Not long before we launched the first TIME100 Companies list in 2021, Jensen Huang told us, “AI is a watershed moment for the world.” That moment has now arrived. Recently, Huang’s company, Nvidia, which makes the hardware powering this revolution, was valued at over $1 trillion. This year’s list, which again includes Nvidia, shows the power of this vision. Accomplishments in AI earned spots for more than a dozen companies, up from five a year ago.
Perhaps most visible among them is OpenAI and its CEO Sam Altman. Their ChatGPT program has rocketed in popularity, hitting 100 million active users in two months. (It took Instagram 2½ years.) TIME’s former editor-in-chief Edward Felsenthal visited Altman and his colleagues in San Francisco in May. We found Altman uncertain about what’s next, describing himself as both “very optimistic and prepared for things to go super wrong at any point.” As Edward and Billy Perrigo write, OpenAI’s impact may be measured not just in users but also in how the company and its rivals shape the future.
To create TIME100 Companies, our editors, led by Emma Barker, seek nominations from across sectors, and poll our global network of contributors and correspondents, as well as outside experts. Then we evaluate each on key factors, including impact, innovation, ambition, and success. The result is a diverse group of businesses helping chart an essential path forward.
Since we began this effort, we’ve seen how quickly the role business plays in our lives can change.

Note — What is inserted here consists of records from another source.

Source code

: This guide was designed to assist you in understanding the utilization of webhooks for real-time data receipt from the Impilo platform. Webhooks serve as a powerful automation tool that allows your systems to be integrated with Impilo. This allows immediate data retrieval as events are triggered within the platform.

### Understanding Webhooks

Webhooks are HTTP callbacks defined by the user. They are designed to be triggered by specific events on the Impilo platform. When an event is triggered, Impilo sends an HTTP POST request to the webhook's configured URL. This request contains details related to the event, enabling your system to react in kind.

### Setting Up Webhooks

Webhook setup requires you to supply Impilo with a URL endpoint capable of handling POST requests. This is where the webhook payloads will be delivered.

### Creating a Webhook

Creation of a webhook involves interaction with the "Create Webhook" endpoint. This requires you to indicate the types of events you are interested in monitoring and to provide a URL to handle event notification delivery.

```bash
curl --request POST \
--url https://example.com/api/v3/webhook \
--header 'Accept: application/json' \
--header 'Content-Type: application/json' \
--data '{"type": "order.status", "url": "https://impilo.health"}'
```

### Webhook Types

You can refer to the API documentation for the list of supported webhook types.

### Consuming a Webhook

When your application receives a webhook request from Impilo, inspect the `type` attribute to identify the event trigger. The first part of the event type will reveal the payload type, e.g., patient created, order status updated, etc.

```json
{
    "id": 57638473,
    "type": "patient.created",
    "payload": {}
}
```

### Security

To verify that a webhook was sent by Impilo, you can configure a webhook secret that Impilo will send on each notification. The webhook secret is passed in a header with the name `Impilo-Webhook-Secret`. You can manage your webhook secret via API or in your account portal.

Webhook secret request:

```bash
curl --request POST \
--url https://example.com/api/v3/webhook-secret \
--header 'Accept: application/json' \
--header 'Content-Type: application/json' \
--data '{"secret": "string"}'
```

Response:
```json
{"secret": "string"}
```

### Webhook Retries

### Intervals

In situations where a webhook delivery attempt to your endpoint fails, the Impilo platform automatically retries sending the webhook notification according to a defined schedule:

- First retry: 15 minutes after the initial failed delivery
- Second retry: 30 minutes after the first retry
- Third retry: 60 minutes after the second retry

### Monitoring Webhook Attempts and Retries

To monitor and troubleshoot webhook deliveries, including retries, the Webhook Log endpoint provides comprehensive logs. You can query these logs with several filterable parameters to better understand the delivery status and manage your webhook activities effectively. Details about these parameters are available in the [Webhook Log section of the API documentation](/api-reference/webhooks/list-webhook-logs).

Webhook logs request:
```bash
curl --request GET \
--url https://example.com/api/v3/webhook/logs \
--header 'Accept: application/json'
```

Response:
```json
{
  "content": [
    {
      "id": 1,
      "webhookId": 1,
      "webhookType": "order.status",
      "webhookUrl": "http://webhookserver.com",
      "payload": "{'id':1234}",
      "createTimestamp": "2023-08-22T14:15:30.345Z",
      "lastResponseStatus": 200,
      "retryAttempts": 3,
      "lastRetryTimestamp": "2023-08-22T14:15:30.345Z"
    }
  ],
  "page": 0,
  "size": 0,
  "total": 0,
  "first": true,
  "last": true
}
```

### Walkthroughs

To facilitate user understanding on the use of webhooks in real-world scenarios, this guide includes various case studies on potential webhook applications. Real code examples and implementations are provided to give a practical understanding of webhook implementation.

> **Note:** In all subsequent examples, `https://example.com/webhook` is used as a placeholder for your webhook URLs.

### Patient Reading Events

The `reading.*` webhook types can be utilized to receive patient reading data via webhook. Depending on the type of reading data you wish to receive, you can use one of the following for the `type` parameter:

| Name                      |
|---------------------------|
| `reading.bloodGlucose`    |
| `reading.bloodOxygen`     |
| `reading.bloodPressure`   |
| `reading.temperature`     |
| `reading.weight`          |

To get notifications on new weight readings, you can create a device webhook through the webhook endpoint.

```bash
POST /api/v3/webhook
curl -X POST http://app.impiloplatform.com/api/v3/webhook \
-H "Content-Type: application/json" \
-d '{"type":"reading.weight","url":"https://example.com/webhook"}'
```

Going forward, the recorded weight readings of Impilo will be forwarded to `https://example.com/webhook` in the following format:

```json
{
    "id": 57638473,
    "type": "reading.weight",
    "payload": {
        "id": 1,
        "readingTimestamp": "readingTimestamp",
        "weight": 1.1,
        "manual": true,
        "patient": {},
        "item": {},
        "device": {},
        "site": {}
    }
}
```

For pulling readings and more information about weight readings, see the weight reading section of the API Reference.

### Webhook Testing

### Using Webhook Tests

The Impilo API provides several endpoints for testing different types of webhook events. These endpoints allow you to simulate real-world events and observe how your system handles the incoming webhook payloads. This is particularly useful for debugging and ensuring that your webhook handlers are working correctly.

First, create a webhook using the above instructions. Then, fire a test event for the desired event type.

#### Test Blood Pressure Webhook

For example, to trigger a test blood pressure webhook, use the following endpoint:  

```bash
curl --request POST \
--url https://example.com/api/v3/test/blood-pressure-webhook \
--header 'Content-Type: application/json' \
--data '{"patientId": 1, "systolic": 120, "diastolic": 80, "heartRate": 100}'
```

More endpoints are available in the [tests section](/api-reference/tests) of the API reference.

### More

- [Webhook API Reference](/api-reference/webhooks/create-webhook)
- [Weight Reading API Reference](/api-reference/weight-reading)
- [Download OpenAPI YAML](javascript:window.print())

We launched this franchise following the first year of a pandemic that transformed how many people viewed their jobs, their offices, and work entirely. Company leaders were thinking in new ways about what they owed their employees, society, and the planet.
These shifts accelerated our interest in hosting regular conversations with the people shaping the world’s most influential companies. Our weekly newsletter The Leadership Brief—interviews with individuals who lead top global organizations—has built a community of subscribers that includes more than 500,000 people on LinkedIn. To expand on those conversations, we recently launched the TIME CO2 Leadership Report, in which Justin Worland explores the overlapping worlds of business and climate. That intersection is growing more crowded and consequential: compared with last year, twice as many of this year’s TIME100 Companies are leaders in sustainability and climate action.
Since its founding a century ago, TIME has believed individuals play an essential role in shaping the world. That view is strengthened by many of the TIME100 Companies founders and CEOs. While Kim Kardashian has shaken up our culture over the past 15 years, this is the first time she appears on our cover, in recognition of the remarkable growth of her fashion company Skims. Its origin story involves the star using tea bags to dye undergarments a preferred color and tape to get the right fit. Those DIY alterations have led to a privately held company valued at $3.2 billion, which, Kardashian tells Belinda Luscombe, is more wildly successful than even she imagined.
Among the other executives who provide insights as part of this year’s TIME100 Companies are Rob Manfred, commissioner of Major League Baseball, which changed the game by introducing the pitch clock this year; Lars Fruergaard Jorgensen, the CEO of Novo Nordisk, which created diabetes and weight-loss drugs Ozempic and Wegovy; and SeungKyu Yoon, the CEO of Kia America, which this year made an impressive pivot to electric vehicles.
This week happens to mark my 10th year at TIME. That anniversary arriving at the same time as TIME100 Companies reminds me how businesses don’t change just the world but also the people who work at them. A lot has evolved in the past 10 years, and even more across TIME’s 100-year history. Fortunately, much has stayed the same. Our legacy is our strength and, like many of the companies on this year’s list, we are excited to be building on it.